Data entries
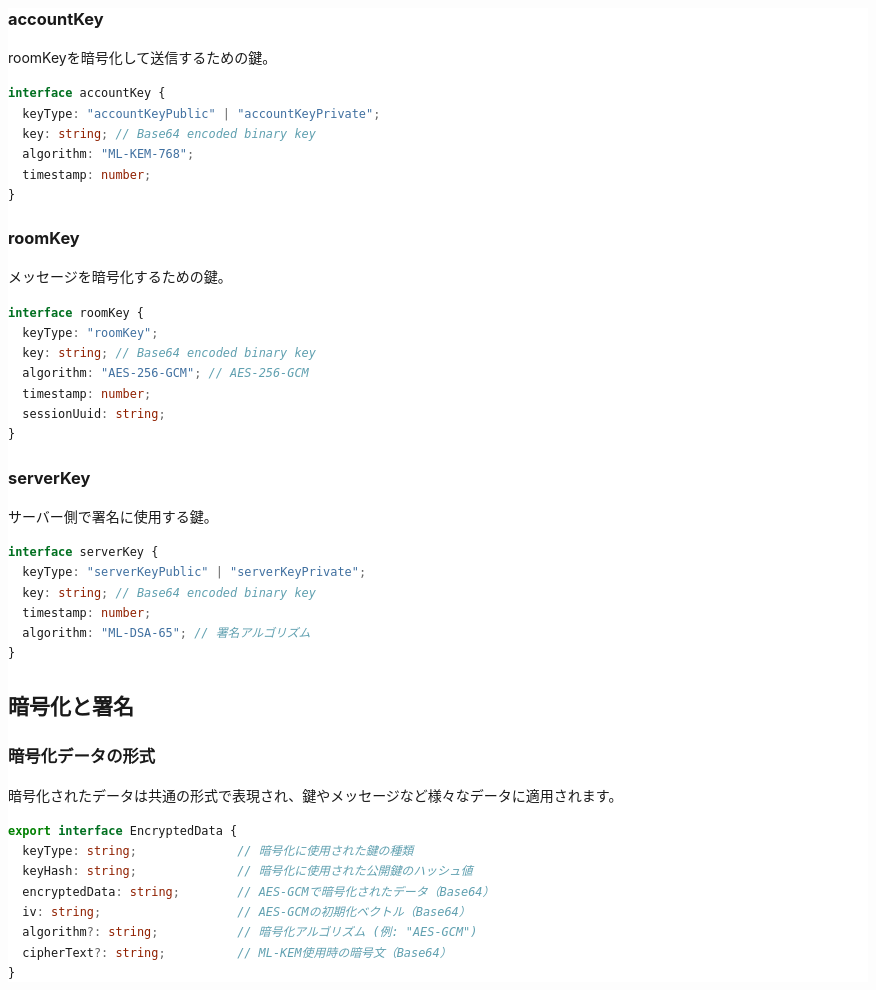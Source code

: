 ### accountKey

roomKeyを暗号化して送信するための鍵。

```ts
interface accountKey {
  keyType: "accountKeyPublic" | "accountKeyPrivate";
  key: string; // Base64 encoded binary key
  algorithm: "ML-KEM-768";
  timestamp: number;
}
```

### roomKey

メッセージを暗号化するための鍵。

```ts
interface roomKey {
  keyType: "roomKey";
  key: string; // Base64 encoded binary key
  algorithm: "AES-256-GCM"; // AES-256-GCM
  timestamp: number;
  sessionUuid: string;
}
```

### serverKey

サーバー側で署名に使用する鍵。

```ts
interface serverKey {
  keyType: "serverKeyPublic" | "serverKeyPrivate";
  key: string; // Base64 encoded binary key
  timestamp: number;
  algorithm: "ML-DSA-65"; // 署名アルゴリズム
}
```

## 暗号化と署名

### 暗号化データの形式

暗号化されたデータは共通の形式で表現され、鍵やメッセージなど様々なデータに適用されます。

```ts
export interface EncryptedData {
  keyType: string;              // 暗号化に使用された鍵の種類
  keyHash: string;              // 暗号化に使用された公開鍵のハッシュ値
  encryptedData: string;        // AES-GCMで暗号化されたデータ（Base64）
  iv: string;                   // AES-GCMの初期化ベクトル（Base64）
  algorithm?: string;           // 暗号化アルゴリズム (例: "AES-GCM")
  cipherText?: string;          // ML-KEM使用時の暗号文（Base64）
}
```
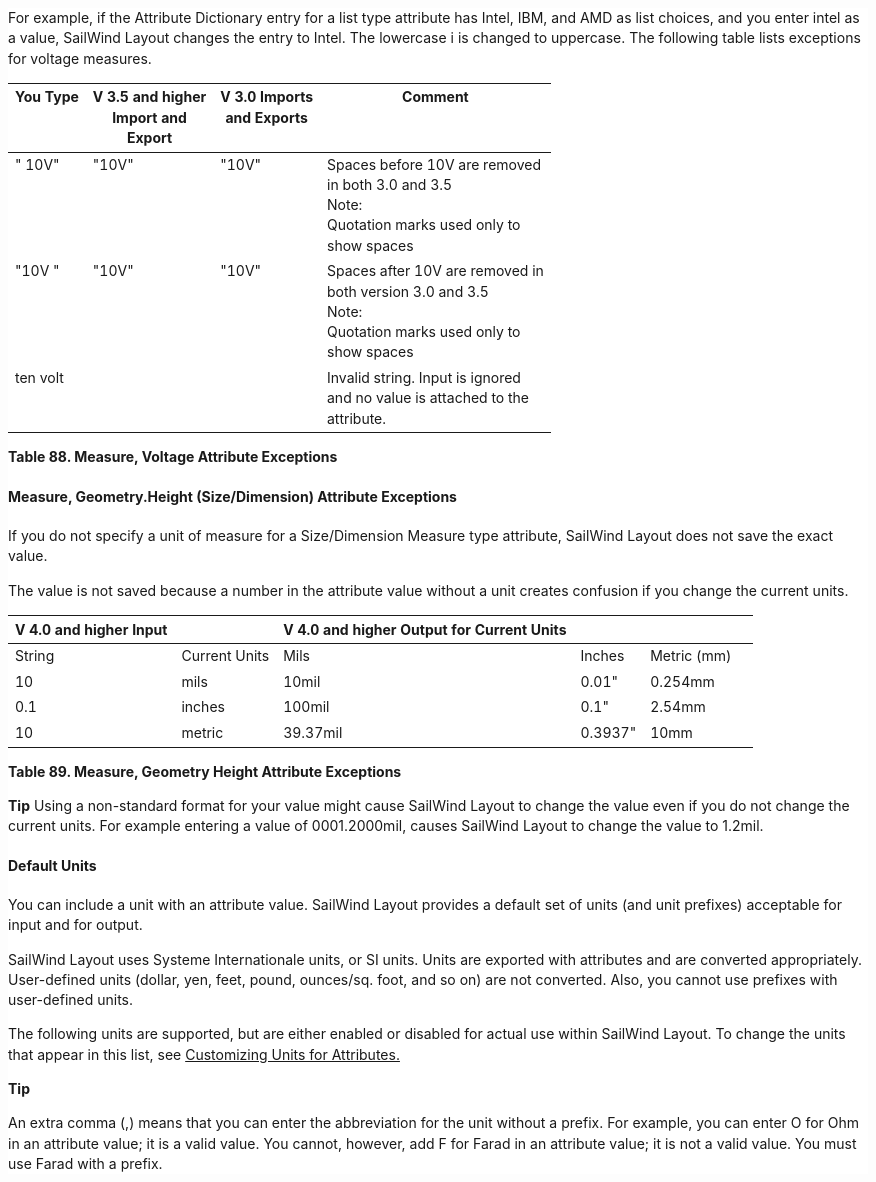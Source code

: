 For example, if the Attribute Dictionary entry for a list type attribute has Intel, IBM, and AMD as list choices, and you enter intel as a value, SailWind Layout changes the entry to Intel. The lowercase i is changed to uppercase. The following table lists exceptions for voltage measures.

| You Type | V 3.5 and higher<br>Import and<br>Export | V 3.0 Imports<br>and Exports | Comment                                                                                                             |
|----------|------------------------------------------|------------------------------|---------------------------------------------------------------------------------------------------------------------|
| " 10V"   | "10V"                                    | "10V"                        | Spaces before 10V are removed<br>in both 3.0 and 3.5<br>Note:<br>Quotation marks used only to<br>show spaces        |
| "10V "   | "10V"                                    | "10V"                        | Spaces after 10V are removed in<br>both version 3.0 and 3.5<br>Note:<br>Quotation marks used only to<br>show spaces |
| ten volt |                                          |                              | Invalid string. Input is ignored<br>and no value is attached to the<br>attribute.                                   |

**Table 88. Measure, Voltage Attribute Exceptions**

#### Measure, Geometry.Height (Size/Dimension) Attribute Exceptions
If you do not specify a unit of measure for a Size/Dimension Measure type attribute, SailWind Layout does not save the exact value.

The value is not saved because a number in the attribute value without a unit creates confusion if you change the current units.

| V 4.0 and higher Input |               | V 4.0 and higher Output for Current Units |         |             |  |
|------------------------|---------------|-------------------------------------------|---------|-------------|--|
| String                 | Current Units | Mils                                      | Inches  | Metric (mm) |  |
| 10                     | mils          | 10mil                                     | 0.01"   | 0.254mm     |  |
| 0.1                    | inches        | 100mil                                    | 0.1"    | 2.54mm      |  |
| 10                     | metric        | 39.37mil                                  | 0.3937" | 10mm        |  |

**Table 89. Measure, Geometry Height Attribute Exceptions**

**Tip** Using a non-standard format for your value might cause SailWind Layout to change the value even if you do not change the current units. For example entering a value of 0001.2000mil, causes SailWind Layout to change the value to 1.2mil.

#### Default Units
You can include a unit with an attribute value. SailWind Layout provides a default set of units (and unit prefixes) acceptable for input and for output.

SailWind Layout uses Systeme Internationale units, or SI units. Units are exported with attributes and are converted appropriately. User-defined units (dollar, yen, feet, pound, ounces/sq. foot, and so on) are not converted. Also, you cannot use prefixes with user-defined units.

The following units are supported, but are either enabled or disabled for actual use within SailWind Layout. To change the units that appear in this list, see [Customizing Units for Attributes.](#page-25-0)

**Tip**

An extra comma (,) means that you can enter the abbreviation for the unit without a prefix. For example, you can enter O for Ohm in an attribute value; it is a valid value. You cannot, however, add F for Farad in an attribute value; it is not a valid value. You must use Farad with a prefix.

* * *

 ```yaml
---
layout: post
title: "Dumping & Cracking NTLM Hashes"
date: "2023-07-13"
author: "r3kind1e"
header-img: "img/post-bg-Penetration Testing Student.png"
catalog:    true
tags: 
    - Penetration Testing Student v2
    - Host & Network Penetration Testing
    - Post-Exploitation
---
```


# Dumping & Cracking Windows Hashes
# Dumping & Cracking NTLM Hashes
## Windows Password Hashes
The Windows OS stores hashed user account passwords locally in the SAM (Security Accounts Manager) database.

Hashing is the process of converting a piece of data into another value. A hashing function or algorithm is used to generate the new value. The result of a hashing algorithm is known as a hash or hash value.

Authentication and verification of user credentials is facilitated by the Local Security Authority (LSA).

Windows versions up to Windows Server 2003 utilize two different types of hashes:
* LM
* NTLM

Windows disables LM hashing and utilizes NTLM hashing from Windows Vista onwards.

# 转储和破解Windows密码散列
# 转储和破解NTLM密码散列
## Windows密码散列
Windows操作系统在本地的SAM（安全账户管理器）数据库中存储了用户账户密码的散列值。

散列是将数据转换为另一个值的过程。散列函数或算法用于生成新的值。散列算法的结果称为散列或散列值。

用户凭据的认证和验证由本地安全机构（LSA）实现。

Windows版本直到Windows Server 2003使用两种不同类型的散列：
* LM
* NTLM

--

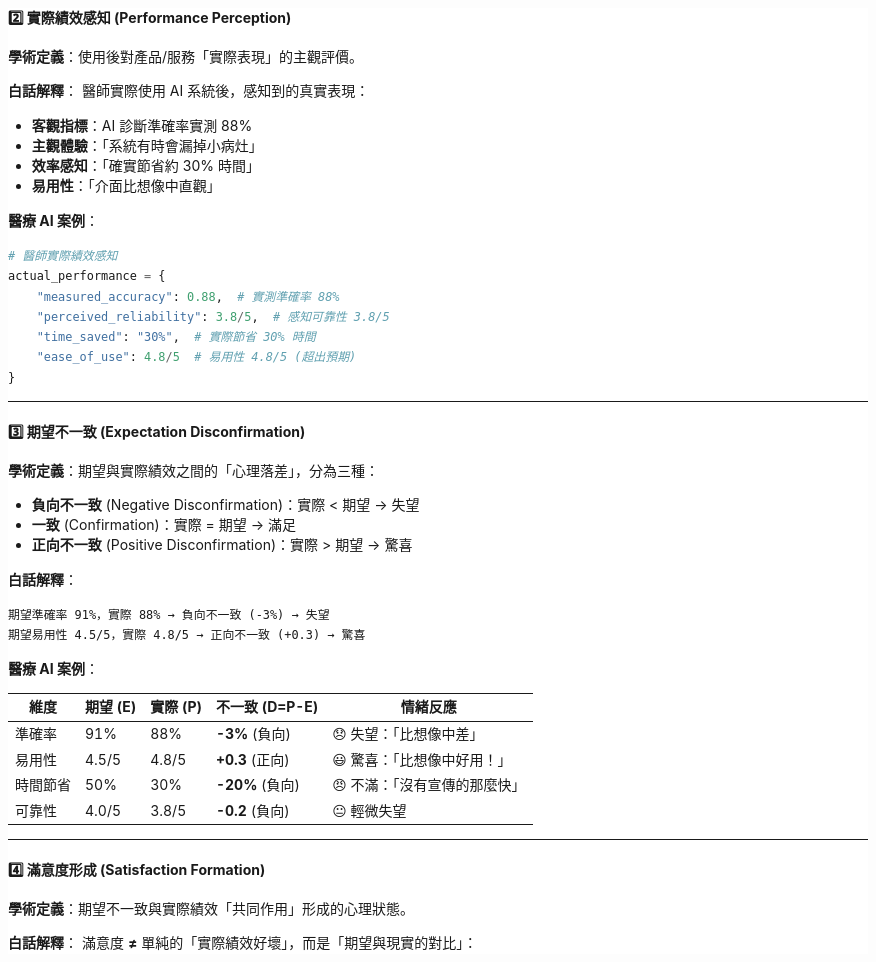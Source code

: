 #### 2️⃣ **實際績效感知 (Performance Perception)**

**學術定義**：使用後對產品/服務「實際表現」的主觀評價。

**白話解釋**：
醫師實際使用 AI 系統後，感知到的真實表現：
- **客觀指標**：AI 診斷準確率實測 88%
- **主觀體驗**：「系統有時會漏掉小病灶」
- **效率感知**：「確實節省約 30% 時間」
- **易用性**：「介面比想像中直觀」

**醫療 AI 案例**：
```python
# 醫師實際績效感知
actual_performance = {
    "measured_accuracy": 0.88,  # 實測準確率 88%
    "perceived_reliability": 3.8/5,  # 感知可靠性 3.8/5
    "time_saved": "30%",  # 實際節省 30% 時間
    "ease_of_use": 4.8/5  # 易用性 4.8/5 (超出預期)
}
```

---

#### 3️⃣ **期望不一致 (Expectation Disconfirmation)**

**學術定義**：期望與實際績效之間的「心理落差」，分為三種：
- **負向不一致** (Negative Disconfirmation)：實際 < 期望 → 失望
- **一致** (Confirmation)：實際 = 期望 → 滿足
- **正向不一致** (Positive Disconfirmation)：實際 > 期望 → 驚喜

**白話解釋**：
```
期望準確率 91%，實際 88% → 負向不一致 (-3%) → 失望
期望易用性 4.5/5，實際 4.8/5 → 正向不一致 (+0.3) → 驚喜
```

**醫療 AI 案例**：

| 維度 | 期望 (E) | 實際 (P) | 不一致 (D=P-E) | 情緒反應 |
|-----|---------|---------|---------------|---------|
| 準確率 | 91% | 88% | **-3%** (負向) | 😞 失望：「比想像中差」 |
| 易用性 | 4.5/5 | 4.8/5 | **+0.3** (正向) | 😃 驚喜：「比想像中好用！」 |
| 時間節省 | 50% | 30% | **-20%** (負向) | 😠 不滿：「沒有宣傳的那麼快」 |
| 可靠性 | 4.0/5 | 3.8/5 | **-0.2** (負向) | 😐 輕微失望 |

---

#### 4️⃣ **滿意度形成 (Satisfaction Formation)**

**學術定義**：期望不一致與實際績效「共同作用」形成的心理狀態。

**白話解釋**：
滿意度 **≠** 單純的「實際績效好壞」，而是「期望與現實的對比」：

* Your instructions
Among the lines of the records, copy out each one that contains the word "Quotation".

* Output of the task
| " 10V"   | "10V"                                    | "10V"                        | Spaces before 10V are removed<br>in both 3.0 and 3.5<br>Note:<br>Quotation marks used only to<br>show spaces        |
| "10V "   | "10V"                                    | "10V"                        | Spaces after 10V are removed in<br>both version 3.0 and 3.5<br>Note:<br>Quotation marks used only to<br>show spaces |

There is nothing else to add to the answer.